TASK OBJECTIVE >>
Every line from the line containing "The most important" through the final line of the data is to be printed exactly; no other line is to appear.

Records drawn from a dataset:

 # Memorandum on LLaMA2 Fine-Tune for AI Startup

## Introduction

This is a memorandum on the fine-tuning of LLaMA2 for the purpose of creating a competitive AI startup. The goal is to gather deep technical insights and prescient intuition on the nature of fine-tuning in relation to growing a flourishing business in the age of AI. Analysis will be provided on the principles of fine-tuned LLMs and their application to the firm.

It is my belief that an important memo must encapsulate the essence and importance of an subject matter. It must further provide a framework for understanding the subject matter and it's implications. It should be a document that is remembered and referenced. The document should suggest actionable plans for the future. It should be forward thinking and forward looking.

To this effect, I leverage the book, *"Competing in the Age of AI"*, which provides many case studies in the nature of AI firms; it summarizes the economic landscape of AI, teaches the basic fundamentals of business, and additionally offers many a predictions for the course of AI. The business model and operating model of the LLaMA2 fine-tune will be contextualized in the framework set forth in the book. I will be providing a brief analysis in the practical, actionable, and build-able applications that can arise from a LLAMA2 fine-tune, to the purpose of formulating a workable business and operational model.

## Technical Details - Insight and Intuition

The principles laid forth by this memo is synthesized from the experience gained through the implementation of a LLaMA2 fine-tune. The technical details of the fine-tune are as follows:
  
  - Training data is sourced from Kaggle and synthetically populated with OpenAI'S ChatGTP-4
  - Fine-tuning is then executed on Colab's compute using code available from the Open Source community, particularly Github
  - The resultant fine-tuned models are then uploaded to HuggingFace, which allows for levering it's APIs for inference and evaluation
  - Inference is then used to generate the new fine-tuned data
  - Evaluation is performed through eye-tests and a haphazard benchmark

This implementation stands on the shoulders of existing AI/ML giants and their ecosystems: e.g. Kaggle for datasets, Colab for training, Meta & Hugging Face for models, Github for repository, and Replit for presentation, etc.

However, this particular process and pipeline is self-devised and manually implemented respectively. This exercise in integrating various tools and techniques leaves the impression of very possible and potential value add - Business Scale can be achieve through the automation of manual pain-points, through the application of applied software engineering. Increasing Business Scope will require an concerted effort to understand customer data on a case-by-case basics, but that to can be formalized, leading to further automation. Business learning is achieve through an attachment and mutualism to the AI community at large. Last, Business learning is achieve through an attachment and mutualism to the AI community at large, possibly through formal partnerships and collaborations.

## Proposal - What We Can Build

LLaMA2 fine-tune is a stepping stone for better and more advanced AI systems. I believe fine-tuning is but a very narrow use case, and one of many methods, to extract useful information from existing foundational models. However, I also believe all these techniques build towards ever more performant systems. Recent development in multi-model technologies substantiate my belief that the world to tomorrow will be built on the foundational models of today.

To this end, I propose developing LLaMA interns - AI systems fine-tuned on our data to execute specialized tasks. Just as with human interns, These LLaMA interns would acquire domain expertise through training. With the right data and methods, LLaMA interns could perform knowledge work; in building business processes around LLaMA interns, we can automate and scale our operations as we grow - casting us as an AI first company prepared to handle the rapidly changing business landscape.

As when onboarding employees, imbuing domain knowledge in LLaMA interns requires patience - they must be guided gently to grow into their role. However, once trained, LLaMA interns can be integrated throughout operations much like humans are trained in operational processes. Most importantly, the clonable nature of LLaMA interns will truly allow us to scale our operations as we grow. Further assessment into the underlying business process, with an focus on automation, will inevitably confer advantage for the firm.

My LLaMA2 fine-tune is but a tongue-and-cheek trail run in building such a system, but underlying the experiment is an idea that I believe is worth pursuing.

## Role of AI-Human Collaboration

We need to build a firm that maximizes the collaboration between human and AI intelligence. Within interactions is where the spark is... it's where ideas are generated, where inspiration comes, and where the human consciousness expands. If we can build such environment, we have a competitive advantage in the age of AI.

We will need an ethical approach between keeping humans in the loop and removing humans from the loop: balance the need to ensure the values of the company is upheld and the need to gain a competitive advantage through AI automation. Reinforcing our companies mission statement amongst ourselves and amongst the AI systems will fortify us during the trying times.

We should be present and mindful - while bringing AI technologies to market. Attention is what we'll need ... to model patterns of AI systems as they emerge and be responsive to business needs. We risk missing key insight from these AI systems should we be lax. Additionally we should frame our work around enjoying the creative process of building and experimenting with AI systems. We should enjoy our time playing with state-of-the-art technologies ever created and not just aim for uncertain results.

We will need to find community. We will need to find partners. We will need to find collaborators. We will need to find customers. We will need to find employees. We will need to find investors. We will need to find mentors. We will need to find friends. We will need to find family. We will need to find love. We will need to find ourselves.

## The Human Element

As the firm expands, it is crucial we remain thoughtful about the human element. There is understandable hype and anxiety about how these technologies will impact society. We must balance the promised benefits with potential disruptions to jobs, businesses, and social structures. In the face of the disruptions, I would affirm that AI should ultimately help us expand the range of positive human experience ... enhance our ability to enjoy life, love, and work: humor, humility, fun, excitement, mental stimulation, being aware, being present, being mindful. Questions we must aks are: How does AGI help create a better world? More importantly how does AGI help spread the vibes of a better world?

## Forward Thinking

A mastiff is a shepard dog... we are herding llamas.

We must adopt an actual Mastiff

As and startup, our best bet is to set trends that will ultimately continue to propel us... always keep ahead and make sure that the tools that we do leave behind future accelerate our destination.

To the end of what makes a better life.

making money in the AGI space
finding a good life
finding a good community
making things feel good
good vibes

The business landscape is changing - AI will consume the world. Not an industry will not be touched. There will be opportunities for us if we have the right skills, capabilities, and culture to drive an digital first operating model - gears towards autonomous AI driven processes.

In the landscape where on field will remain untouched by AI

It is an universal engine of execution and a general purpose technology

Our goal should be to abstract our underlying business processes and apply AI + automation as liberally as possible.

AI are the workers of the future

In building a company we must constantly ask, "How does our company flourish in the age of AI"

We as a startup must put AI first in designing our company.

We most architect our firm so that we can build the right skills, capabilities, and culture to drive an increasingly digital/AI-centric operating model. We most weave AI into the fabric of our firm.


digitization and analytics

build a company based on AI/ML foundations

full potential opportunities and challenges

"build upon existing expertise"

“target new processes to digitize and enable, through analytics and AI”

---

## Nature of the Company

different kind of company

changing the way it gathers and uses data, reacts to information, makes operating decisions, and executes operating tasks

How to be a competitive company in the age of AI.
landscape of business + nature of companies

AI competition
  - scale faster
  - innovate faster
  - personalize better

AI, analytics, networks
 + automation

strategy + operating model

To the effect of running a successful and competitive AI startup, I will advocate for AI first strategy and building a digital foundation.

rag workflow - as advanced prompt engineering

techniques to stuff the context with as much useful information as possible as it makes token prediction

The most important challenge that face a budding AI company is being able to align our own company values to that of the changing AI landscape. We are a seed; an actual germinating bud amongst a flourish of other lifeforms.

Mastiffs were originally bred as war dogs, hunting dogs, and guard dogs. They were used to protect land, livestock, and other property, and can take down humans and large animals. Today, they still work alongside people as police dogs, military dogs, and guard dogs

EXPECTED OUTPUT >>
The most important challenge that face a budding AI company is being able to align our own company values to that of the changing AI landscape. We are a seed; an actual germinating bud amongst a flourish of other lifeforms.

Mastiffs were originally bred as war dogs, hunting dogs, and guard dogs. They were used to protect land, livestock, and other property, and can take down humans and large animals. Today, they still work alongside people as police dogs, military dogs, and guard dogs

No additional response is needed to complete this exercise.